Подобное положение «на острие» идеологической борьбы противостояния, а также обязывающий ко многому статус литературы «социалистического реализма» на десятки лет вперед предопределяли характер этой литературы не только в плане содержания, но и в плане языкового выражения. Здесь можно говорить о политически императивном включении в литературное творчество элементов коллективного идиостиля той эпохи, которая именно благодаря этому знаменовалась расцветом и безальтернативной гегемонией соцреализма во всех сферах культуры и искусства. По словам П. Кислинга, в литературной ситуации, когда узкоклассовый подход вытеснял все общечеловеческое, в отношении власти к литературному творчеству господствовали догмы [Kisling 1990: 372]. Коллективный идиостиль эпохи обобщает в себе лингвотипологическую модель художественного текста своего времени, закрепляя эту модель в инварианте художественного текста данной эпохи. Согласно терминологической трактовке Е.Г. Фоменко:
«Коллективный идиостиль эпохи - исторически сложившаяся лингвотипологическая модель художественного текста, извлеченная из идиостилей однохронных писателей, философия художественной дискурсивной деятельности, историческое звено в эволюции литературного языка, концептосфера языка художественной литературы, семиосфера художественного дискурса своего времени». [Ротепко 2006: 1.1.4.]2
Идеологические клише как устойчивые, удобные и готовые для употребления речевые стереотипы, не требующие мыслительной работы, в тоталитарном государстве являются главным средством агитационно-массовой коммуникации, мощным средством «промывания мозгов». Устоявшиеся идеологические клише, по форме и содержанию и по своей митинговой агрессивной избыточности часто доходящие до полного абсурда как расхожие образцы клишированной речи идеологии и пропаганды, допускающие частую нестыковку фактов жизни и деклараций и отличающиеся очевидной надуманностью, фальшивостью и заштампованностью. Новояз выступает в определенной социальной сфере общественно-речевой практики и аккумулирует в себе различные типы общественного сознания, социальных отношений. Он включает в себя различные элементы языка пропаганды с характерным для него смешением различных стилевых пластов, в том числе слова канцелярско-бюрократического стиля, технической терминологию, военную лексику.

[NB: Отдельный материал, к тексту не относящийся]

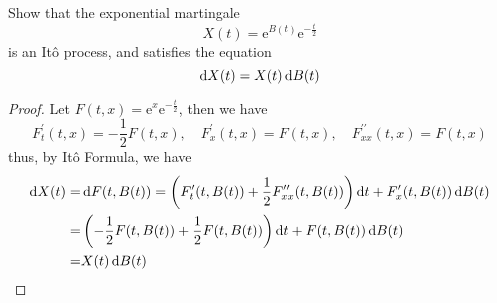 \begin{example}
	Show that the exponential martingale
	\begin{equation*}
		X(t)=\mathrm{e}^{B(t)}\mathrm{e}^{-\frac{t}{2}}
	\end{equation*}
	is an It\^o process, and satisfies the equation
	\begin{equation*}
		\mathop{}\!\mathrm{d} X(t)=X(t)\mathop{}\!\mathrm{d} B(t)
	\end{equation*}
\end{example}
\begin{proof}
	Let $F(t,x)=\mathrm{e}^{x}\mathrm{e}^{-\frac{t}{2}}$, then we have
	\begin{equation*}
		F_{t}^{\prime}(t,x)=-\frac{1}{2}F(t,x),\quad F_{x}^{\prime}(t,x)=F(t,x),\quad F_{xx}^{\prime\prime}(t,x)=F(t,x)
	\end{equation*}
	thus, by It\^o Formula, we have
	\begin{equation*}
		\begin{aligned}
			\mathop{}\!\mathrm{d} X(t)= & \mathop{}\!\mathrm{d} F(t,B(t))=\left(F_{t}^{\prime}(t,B(t))+\frac{1}{2}F_{xx}^{\prime\prime}(t,B(t))\right)\mathop{}\!\mathrm{d} t+F_{x}^{\prime}(t,B(t))\mathop{}\!\mathrm{d} B(t) \\
			=          & \left(-\frac{1}{2}F(t,B(t))+\frac{1}{2}F(t,B(t))\right)\mathop{}\!\mathrm{d} t+F(t,B(t))\mathop{}\!\mathrm{d} B(t)                                                  \\
			=          & X(t)\mathop{}\!\mathrm{d} B(t)
		\end{aligned}
	\end{equation*}
\end{proof}

\begin{example}

\end{example}

\begin{example}

\end{example}
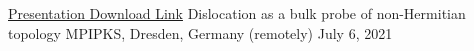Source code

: 

\begin{cventries}

  \cventry
    {\href{https://drive.google.com/file/d/18EtxINc68yc_Dt_sxsVkAIQNs8viJxYq/view?usp=sharing}{Presentation Download Link}} %
    {Dislocation as a bulk probe of non-Hermitian topology} %
    {MPIPKS, Dresden, Germany (remotely)} %
    {July 6, 2021} %
    {
      \begin{cvitems} %
      \end{cvitems}
    }

\end{cventries}
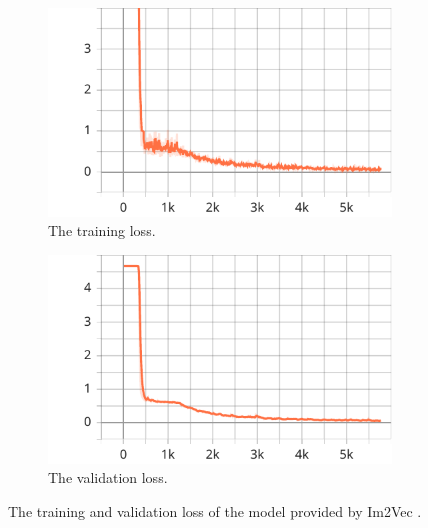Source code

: \begin{figure}
    \centering
    \begin{subfigure}{.45\textwidth}
        \includegraphics[width=\textwidth]{graphics/work-artifacts/im2vec/110/loss.pdf}
        \caption{The training loss.}
    \end{subfigure}
    \begin{subfigure}{.45\textwidth}
        \includegraphics[width=\textwidth]{graphics/work-artifacts/im2vec/110/avg_val_loss.pdf}
        \caption{The validation loss.}
    \end{subfigure}
    \caption{The training and validation loss of the model provided by Im2Vec \citep{DBLP:conf/cvpr/Reddy21}.}
    \label{fig:110.loss}
\end{figure}

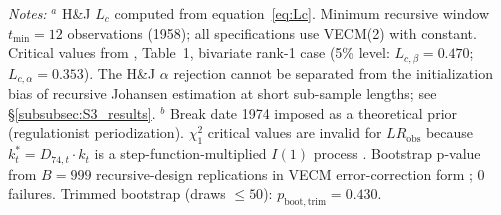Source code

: \begin{table}[H]
\begin{tabular}{@{}llccc@{}}
\bottomrule
\end{tabular}
\par\medskip
\begin{minipage}{\textwidth}
\footnotesize
\textit{Notes:}
$^a$ H\&J $L_c$ computed from equation~\eqref{eq:Lc}.
Minimum recursive window $t_{\min} = 12$ observations (1958);
all specifications use VECM(2) with constant.
Critical values from \citet{HansenJohansen1999}, Table~1,
bivariate rank-1 case (5\% level: $L_{c,\beta}=0.470$;
$L_{c,\alpha}=0.353$). The H\&J $\alpha$ rejection cannot be separated
from the initialization bias of recursive Johansen estimation at short
sub-sample lengths; see \S\ref{subsubsec:S3_results}.
$^b$ Break date 1974 imposed as a theoretical prior (regulationist
periodization). $\chi^2_1$ critical values are invalid for $LR_{\mathrm{obs}}$
because $k_t^* = D_{74,t}\cdot k_t$ is a step-function-multiplied
$I(1)$ process \citep[Remark~3.1]{JMN2000}. Bootstrap p-value from
$B = 999$ recursive-design replications in VECM error-correction form
\citep{CRT2012}; 0 failures. Trimmed bootstrap (draws $\leq 50$):
$p_{\mathrm{boot,trim}} = 0.430$.
\end{minipage}
\end{table}
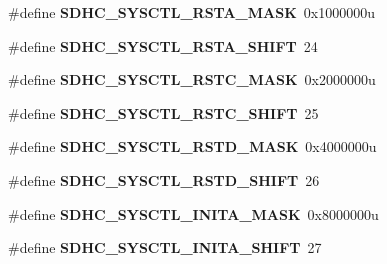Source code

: \begin{DoxyCompactItemize}
\item 
\#define {\bfseries S\+D\+H\+C\+\_\+\+S\+Y\+S\+C\+T\+L\+\_\+\+R\+S\+T\+A\+\_\+\+M\+A\+SK}~0x1000000u\hypertarget{group__SDHC__Register__Masks_gab4c8c72837143c46d7c36342c494b4ad}{}\label{group__SDHC__Register__Masks_gab4c8c72837143c46d7c36342c494b4ad}

\item 
\#define {\bfseries S\+D\+H\+C\+\_\+\+S\+Y\+S\+C\+T\+L\+\_\+\+R\+S\+T\+A\+\_\+\+S\+H\+I\+FT}~24\hypertarget{group__SDHC__Register__Masks_gaa5f5e5f66dea7902c53a8cb01ec27fbb}{}\label{group__SDHC__Register__Masks_gaa5f5e5f66dea7902c53a8cb01ec27fbb}

\item 
\#define {\bfseries S\+D\+H\+C\+\_\+\+S\+Y\+S\+C\+T\+L\+\_\+\+R\+S\+T\+C\+\_\+\+M\+A\+SK}~0x2000000u\hypertarget{group__SDHC__Register__Masks_ga10f1184a683dcb78737e3620660d6b62}{}\label{group__SDHC__Register__Masks_ga10f1184a683dcb78737e3620660d6b62}

\item 
\#define {\bfseries S\+D\+H\+C\+\_\+\+S\+Y\+S\+C\+T\+L\+\_\+\+R\+S\+T\+C\+\_\+\+S\+H\+I\+FT}~25\hypertarget{group__SDHC__Register__Masks_ga3d422fd7f88100a1e5ec873d8d670792}{}\label{group__SDHC__Register__Masks_ga3d422fd7f88100a1e5ec873d8d670792}

\item 
\#define {\bfseries S\+D\+H\+C\+\_\+\+S\+Y\+S\+C\+T\+L\+\_\+\+R\+S\+T\+D\+\_\+\+M\+A\+SK}~0x4000000u\hypertarget{group__SDHC__Register__Masks_ga920797e969967edc2e737c8db7ce92aa}{}\label{group__SDHC__Register__Masks_ga920797e969967edc2e737c8db7ce92aa}

\item 
\#define {\bfseries S\+D\+H\+C\+\_\+\+S\+Y\+S\+C\+T\+L\+\_\+\+R\+S\+T\+D\+\_\+\+S\+H\+I\+FT}~26\hypertarget{group__SDHC__Register__Masks_ga1997ff19d3faec07899352f7ca6c0ad8}{}\label{group__SDHC__Register__Masks_ga1997ff19d3faec07899352f7ca6c0ad8}

\item 
\#define {\bfseries S\+D\+H\+C\+\_\+\+S\+Y\+S\+C\+T\+L\+\_\+\+I\+N\+I\+T\+A\+\_\+\+M\+A\+SK}~0x8000000u\hypertarget{group__SDHC__Register__Masks_ga2a115ba3d13885e273f8113ee502beb3}{}\label{group__SDHC__Register__Masks_ga2a115ba3d13885e273f8113ee502beb3}

\item 
\#define {\bfseries S\+D\+H\+C\+\_\+\+S\+Y\+S\+C\+T\+L\+\_\+\+I\+N\+I\+T\+A\+\_\+\+S\+H\+I\+FT}~27\hypertarget{group__SDHC__Register__Masks_ga2567891a05c79b0dc5fe49160972a448}{}\label{group__SDHC__Register__Masks_ga2567891a05c79b0dc5fe49160972a448}


\end{DoxyCompactItemize}
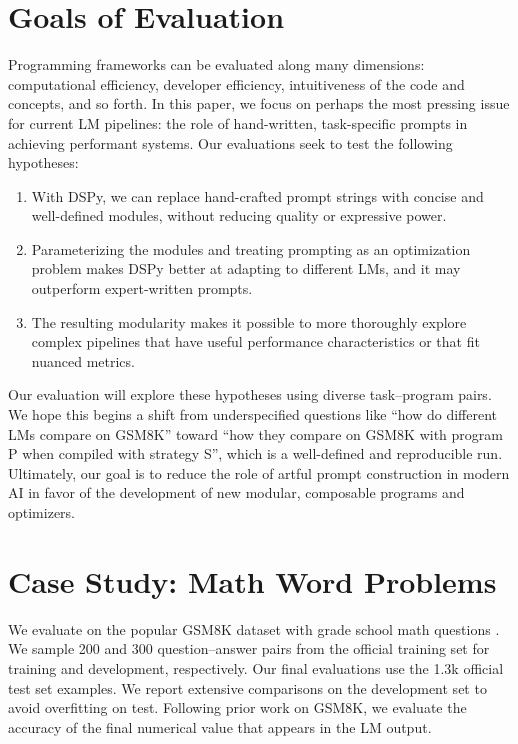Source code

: \section{Goals of Evaluation}\label{sec:evaluation:goals}

Programming frameworks can be evaluated along many dimensions: computational efficiency, developer efficiency, intuitiveness of the code and concepts, and so forth. In this paper, we focus on perhaps the most pressing issue for current LM pipelines: the role of hand-written, task-specific prompts in achieving performant systems. Our evaluations seek to test the following hypotheses:


\begin{enumerate}[label=\textbf{H\arabic*},itemsep=0pt, topsep=0pt]
\item With DSPy, we can replace hand-crafted prompt strings with concise and well-defined modules, without reducing quality or expressive power.

\item Parameterizing the modules and treating prompting as an optimization problem makes DSPy better at adapting to different LMs, and it may outperform expert-written prompts. %

\item The resulting modularity makes it possible to more thoroughly explore complex pipelines that have useful performance characteristics or that fit nuanced metrics. 

\end{enumerate}


Our evaluation will explore these hypotheses using diverse task--program pairs. We hope this begins a shift from underspecified questions like ``how do different LMs compare on GSM8K'' toward ``how they compare on GSM8K with program P when compiled with strategy S'', which is a well-defined and reproducible run. %
Ultimately, our goal is to reduce the role of artful prompt construction in modern AI in favor of the development of new modular, composable programs and optimizers.



\section{Case Study: Math Word Problems}\label{sec:mw}


We evaluate on the popular GSM8K dataset with grade school math questions \citep{cobbe2021training}. We sample 200 and 300 question--answer pairs from the official training set for training and development, respectively. Our final evaluations use the 1.3k official test set examples. We report extensive comparisons on the development set to avoid overfitting on test. Following prior work on GSM8K, we evaluate the accuracy of the final numerical value that appears in the LM output.




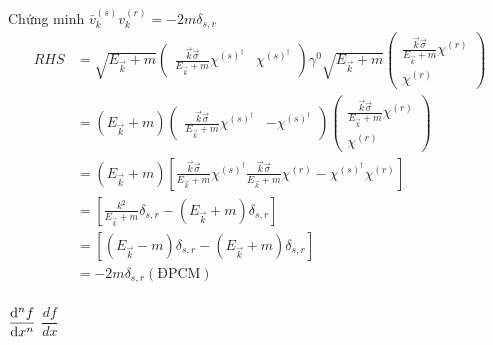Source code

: \documentclass{article}
\begin{document}
Chứng minh $\bar{v}_{k}^{(s)} v^{(r)}_{k} = -2m\delta_{s,r} $
\begin{align*}
	RHS 
	& =
	\sqrt{E_{\vec{k}} + m }
	\begin{pmatrix}
		\frac{\vec{k}\vec{\sigma}}{E_{\vec{k}} + m } \chi^{(s)^{\dagger} } & \chi^{(s)^{\dagger} }
	\end{pmatrix}\gamma^0
	\sqrt{E_{\vec{k}} + m }
	\begin{pmatrix}
		\frac{\vec{k}\vec{\sigma}}{E_{\vec{k}} + m } \chi^{(r)} \\
		\chi^{(r)}
	\end{pmatrix}\\
	&= (E_{\vec{k}}+m)
	\begin{pmatrix}
		\frac{\vec{k}\vec{\sigma}}{E_{\vec{k}} + m } \chi^{(s)^{\dagger} } & -\chi^{(s)^{\dagger} }
	\end{pmatrix}
	\begin{pmatrix}
		\frac{\vec{k}\vec{\sigma}}{E_{\vec{k}} + m } \chi^{(r)} \\
		\chi^{(r)}
	\end{pmatrix}\\
	& = (E_{\vec{k}}+m)
		\left[\frac{\vec{k}\vec{\sigma}}{E_{\vec{k}} + m } \chi^{(s)^{\dagger}}\frac{\vec{k}\vec{\sigma}}{E_{\vec{k}} + m } \chi^{(r)} -\chi^{(s)^{\dagger}} \chi^{(r)}\right] \\
	& = \left[ \frac{k^2}{E_{\vec{k}} + m}\delta_{s,r} - (E_{\vec{k}} + m)\delta_{s,r}\right] \\
	& = \left[ (E_{\vec{k}} - m)\delta_{s,r} - (E_{\vec{k}} + m)\delta_{s,r}\right] \\
	& = -2m \delta_{s,r} (\text{ĐPCM}) \\
\end{align*}

$\displaystyle\dv[n]{f}{x}$
$\dfrac{df}{dx}$
\end{document}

2 Здесь нами дается номер подраздела 1.1.4., поскольку Интернет-публикация представлена без указания страниц, но с электронным подразделением на главы, разделы и подразделы.
Активно используя в своей идеологической пропаганде военную лексику, новое тоталитарное государстве декларативно, в командно-приказном порядке провозглашает себя идеальным и ставит Утопию на поток. Упор делается на императивно-приказном дискурсе по-военному выстроенной и непререкаемой речи циркуляров, предписаний и тоталитарной пропаганды. Это новое общество организовано по принципу строгой армейской иерархии и имеет по-военному выверенную вертикаль власти и структуру необсуждаемого выполнения приказов и подчинения Генсеку партии, являющемуся также Генералиссимусом и Верховным Главнокомандующим.
Партия как пирамида власти и мощная административная полувоенизированная структура как форма государственного управления. Не случайно многие партийные лидеры и, собственно, сам Сталин, предпочитают не только в официальной обстановке, но и в гражданской жизни носить кители, френчи, мундиры со знаками воинского отличия и даже портупеи с боевым оружием. А основной свод партийных правил по-военному именуется «Устав Партии».
Р. Лехикойнен [Пюкко] говорит об использовании с 20-х годов «военного термина штаб как названия высшего руководящего органа вообще [штаб мировой революции, штаб старой большевистской гвардии] и термина штурм для обозначения решительных, активных действий для достижения чего-нибудь [штурм общества, штурм капиталистического мира, штурм трудностей, штурм хозяйственных высот] <...>» [ЬеЫкотеп 1990: 149-150].
Слова военной лексики употребляются повсеместно: максимально продуктивно используются слова строй, мобилизация, мобилизовать, фронт, штурм, плен в качестве основных лексических компонентов устойчивых словосочетаний, построенных по подобию советских пропагандистских клише. Характерным является использование существительного авангард для номинации представителей коммунистической партии разного ранга и советского хозяйственно-административного актива. Лехикойнен так объясняет эту тенденцию, связанную с быстрым распространением употребления слова авангард в советское время:
«Заимствованный из французского языка военный термин авангард с начала XX века используется для обозначения передовой части какой-либо общественной группы, класса: авангард народов, авангард пролетариата, авангард рабочего класса, авангард тружеников <...> Военный термин авангард может входить и в состав конструкций, где он по своему значению приближается к наречию «впереди». [курсив автора выделен жирным шрифтом нами - В.Б.] [там же: 146]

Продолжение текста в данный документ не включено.